Confissão, desistência e transação no caso de litisconsórcio

1 - No caso de litisconsórcio voluntário, é livre a confissão, a desistência e a transação individual, limitada ao interesse de

cada um na causa.

2 - No caso de litisconsórcio necessário, a confissão, a desistência ou a transação de algum dos litisconsortes só produz

efeitos quanto a custas, seguindo-se o disposto no n.º 2 do artigo 528.º.

Artigo 289.º

Limites objetivos da confissão, desistência e transação

1 - Não é permitida confissão, desistência ou transação que importe a afirmação da vontade das partes relativamente a

direitos indisponíveis.

2 - É livre, porém, a desistência nas ações de divórcio e de separação de pessoas e bens.

Artigo 290.º

Como se realiza a confissão, desistência ou transação

1 - A confissão, a desistência ou a transação podem fazer-se por documento autêntico ou particular, sem prejuízo das

exigências de forma da lei substantiva, ou por termo no processo.

2 - O termo é tomado pela secretaria a simples pedido verbal dos interessados.

3 - Lavrado o termo ou junto o documento, examina-se se, pelo seu objeto e pela qualidade das pessoas que nela

intervieram, a confissão, a desistência ou a transação é válida, e, no caso afirmativo, assim é declarado por sentença,

condenando-se ou absolvendo-se nos seus precisos termos.

4 - A transação pode também fazer-se em ata, quando resulte de conciliação obtida pelo juiz; em tal caso, limita-se este a

homologá-la por sentença ditada para a ata, condenando nos respetivos termos.

Artigo 291.º

Nulidade e anulabilidade da confissão, desistência ou transação

1 - A confissão, a desistência e a transação podem ser declaradas nulas ou anuladas como os outros atos da mesma

natureza, sendo aplicável à confissão o disposto no n.º 2 do artigo 359.º do Código Civil.

2 - O trânsito em julgado da sentença proferida sobre a confissão, a desistência ou a transação não obsta a que se intente a

ação destinada à declaração de nulidade ou à anulação de qualquer delas, ou se peça a revisão da sentença com esse

fundamento, sem prejuízo da caducidade do direito à anulação.
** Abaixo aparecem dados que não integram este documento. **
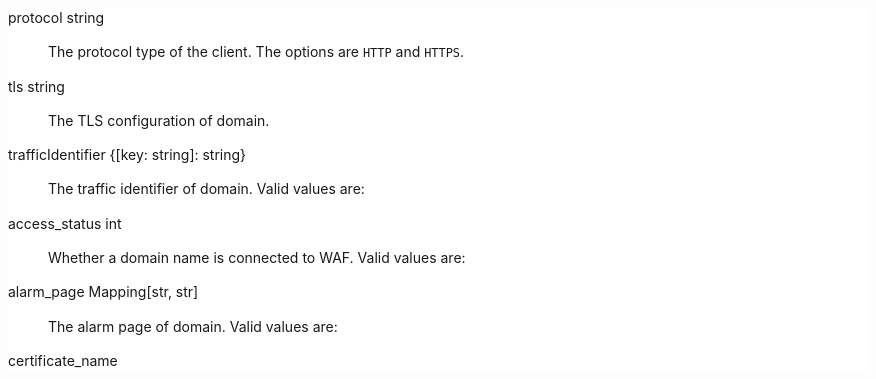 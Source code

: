 </dd><dt class="property-"
            title="">
        <span id="protocol_nodejs">
<a data-swiftype-name="resource-property" data-swiftype-type="text" href="#protocol_nodejs" style="color: inherit; text-decoration: inherit;">protocol</a>
</span>
        <span class="property-indicator"></span>
        <span class="property-type">string</span>
    </dt>
    <dd><p>The protocol type of the client. The options are <code>HTTP</code> and <code>HTTPS</code>.</p>
</dd><dt class="property-"
            title="">
        <span id="tls_nodejs">
<a data-swiftype-name="resource-property" data-swiftype-type="text" href="#tls_nodejs" style="color: inherit; text-decoration: inherit;">tls</a>
</span>
        <span class="property-indicator"></span>
        <span class="property-type">string</span>
    </dt>
    <dd><p>The TLS configuration of domain.</p>
</dd><dt class="property-"
            title="">
        <span id="trafficidentifier_nodejs">
<a data-swiftype-name="resource-property" data-swiftype-type="text" href="#trafficidentifier_nodejs" style="color: inherit; text-decoration: inherit;">traffic<wbr>Identifier</a>
</span>
        <span class="property-indicator"></span>
        <span class="property-type">{[key: string]: string}</span>
    </dt>
    <dd><p>The traffic identifier of domain. Valid values are:</p>
</dd></dl>
</pulumi-choosable>
</div>

<div>
<pulumi-choosable type="language" values="python">
<dl class="resources-properties"><dt class="property-"
            title="">
        <span id="access_status_python">
<a data-swiftype-name="resource-property" data-swiftype-type="text" href="#access_status_python" style="color: inherit; text-decoration: inherit;">access_<wbr>status</a>
</span>
        <span class="property-indicator"></span>
        <span class="property-type">int</span>
    </dt>
    <dd><p>Whether a domain name is connected to WAF. Valid values are:</p>
</dd><dt class="property-"
            title="">
        <span id="alarm_page_python">
<a data-swiftype-name="resource-property" data-swiftype-type="text" href="#alarm_page_python" style="color: inherit; text-decoration: inherit;">alarm_<wbr>page</a>
</span>
        <span class="property-indicator"></span>
        <span class="property-type">Mapping[str, str]</span>
    </dt>
    <dd><p>The alarm page of domain. Valid values are:</p>
</dd><dt class="property-"
            title="">
        <span id="certificate_name_python">
<a data-swiftype-name="resource-property" data-swiftype-type="text" href="#certificate_name_python" style="color: inherit; text-decoration: inherit;">certificate_<wbr>name</a>
</span>
        <span class="property-indicator"></span>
3 - Quando a nulidade provenha unicamente da falta de poderes do mandatário judicial ou da irregularidade do mandato, a

sentença homologatória é notificada pessoalmente ao mandante, com a cominação de, nada dizendo, o ato ser havido

por ratificado e a nulidade suprida; se declarar que não ratifica o ato do mandatário, este não produz quanto a si

qualquer efeito.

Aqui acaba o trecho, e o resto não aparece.